The Social Security Answer Book



Every other week there seems to be another piece in the financial press extolling the virtues of waiting until age 70 to begin taking your Social Security benefits. This recent article from Forbes magazine is but the most recent example of this genre.

All of these articles seem to ignore the fact that you don't need to delay taking Social Security until age 70 to get the maximum benefit. While the Forbes article focuses on the joint mortality anomaly that gives a slight advantage to delaying SS to age 70 if you have long-lived genes, they only mention the Withdrawal of Application strategy in passing in the next to last paragraph of the article. You can begin collecting Social Security at age 62, save and invest your monthly check, and then file a Withdrawal of Application (SSA-521) at age 70 and get the same maximum benefit you would have collected had you waited until age 70. The only catch is that you must repay all the Social Security benefits you've collected from age 62 to 70 when you file the Withdrawal of Application, but you won't be charged any back interest on the amount repaid and you get to keep any investment gains. The IRS even allows you to take either a tax credit or tax deduction to recapture any Federal income taxes you've paid on your Social Security benefit. The Withdrawal of Application process was discussed in the September/October 2007 update to the Retire Early site.

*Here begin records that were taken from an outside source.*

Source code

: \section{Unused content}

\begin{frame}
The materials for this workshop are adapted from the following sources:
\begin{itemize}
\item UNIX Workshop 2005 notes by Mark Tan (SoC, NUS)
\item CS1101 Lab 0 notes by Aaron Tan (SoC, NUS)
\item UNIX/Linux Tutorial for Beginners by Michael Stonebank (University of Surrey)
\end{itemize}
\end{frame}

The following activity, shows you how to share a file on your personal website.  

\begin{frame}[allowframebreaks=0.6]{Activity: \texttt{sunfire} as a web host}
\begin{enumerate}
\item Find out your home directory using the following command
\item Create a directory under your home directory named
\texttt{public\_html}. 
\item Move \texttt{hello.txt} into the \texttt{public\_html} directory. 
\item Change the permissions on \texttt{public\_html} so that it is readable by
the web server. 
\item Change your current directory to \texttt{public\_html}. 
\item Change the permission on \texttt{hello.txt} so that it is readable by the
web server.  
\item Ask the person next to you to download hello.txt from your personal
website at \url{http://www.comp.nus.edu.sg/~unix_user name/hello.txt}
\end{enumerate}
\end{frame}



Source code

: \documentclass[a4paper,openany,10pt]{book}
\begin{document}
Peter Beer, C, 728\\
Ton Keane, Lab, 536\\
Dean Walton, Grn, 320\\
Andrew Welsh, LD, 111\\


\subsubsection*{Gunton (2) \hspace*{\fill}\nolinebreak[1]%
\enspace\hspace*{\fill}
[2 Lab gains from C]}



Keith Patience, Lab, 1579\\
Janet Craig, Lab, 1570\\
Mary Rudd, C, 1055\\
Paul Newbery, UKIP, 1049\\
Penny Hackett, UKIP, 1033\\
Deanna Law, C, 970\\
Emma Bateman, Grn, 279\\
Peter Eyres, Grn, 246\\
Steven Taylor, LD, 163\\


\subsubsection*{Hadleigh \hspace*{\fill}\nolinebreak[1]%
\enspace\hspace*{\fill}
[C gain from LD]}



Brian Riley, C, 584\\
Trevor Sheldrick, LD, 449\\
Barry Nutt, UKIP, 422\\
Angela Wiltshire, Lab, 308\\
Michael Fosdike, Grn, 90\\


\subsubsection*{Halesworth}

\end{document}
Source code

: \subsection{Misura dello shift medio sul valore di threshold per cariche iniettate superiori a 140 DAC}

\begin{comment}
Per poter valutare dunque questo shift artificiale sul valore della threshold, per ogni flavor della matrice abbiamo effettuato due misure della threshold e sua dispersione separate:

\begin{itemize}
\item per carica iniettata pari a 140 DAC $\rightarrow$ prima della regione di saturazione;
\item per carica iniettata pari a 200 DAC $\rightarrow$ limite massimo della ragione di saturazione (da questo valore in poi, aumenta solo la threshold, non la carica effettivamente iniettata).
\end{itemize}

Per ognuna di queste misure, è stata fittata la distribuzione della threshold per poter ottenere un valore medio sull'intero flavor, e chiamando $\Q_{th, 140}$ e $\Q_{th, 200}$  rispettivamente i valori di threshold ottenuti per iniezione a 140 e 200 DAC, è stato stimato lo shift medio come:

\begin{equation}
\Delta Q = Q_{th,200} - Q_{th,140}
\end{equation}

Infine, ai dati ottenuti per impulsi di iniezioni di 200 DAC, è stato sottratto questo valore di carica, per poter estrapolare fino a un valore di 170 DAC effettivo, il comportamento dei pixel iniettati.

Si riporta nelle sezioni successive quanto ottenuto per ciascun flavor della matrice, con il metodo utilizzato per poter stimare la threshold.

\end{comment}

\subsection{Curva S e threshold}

Of course, the biggest problem with waiting until age 70 to begin taking Social Security benefits is that you might die before then. The 2003 IRS mortality table estimates that more than 7% of 62-year-olds will be dead by age 70. A 62-year-old retiree with the maximum Social Security benefit who started drawing Social Security in 2000 would have collected over $103,000 in benefits (net of income taxes) by the end of 2007. If those eight years of monthly checks were invested conservatively at a 5% pre-tax return, he'd have more than $17,000 in after-tax investment gains for a total account value of more than $120,000.

Is it worth it to delay Social Security until age 70 for the higher spousal survivor benefit?

Probably not. If the primary wage earner died at age 70, the surviving spouse would get a monthly Social Security benefit equal to the deceased's benefit, $1,515 per month at age 70. If the deceased had not been collecting benefits since age 62, the surviving spouse would get a benefit of $2,514 at age 70 -- $998/month more.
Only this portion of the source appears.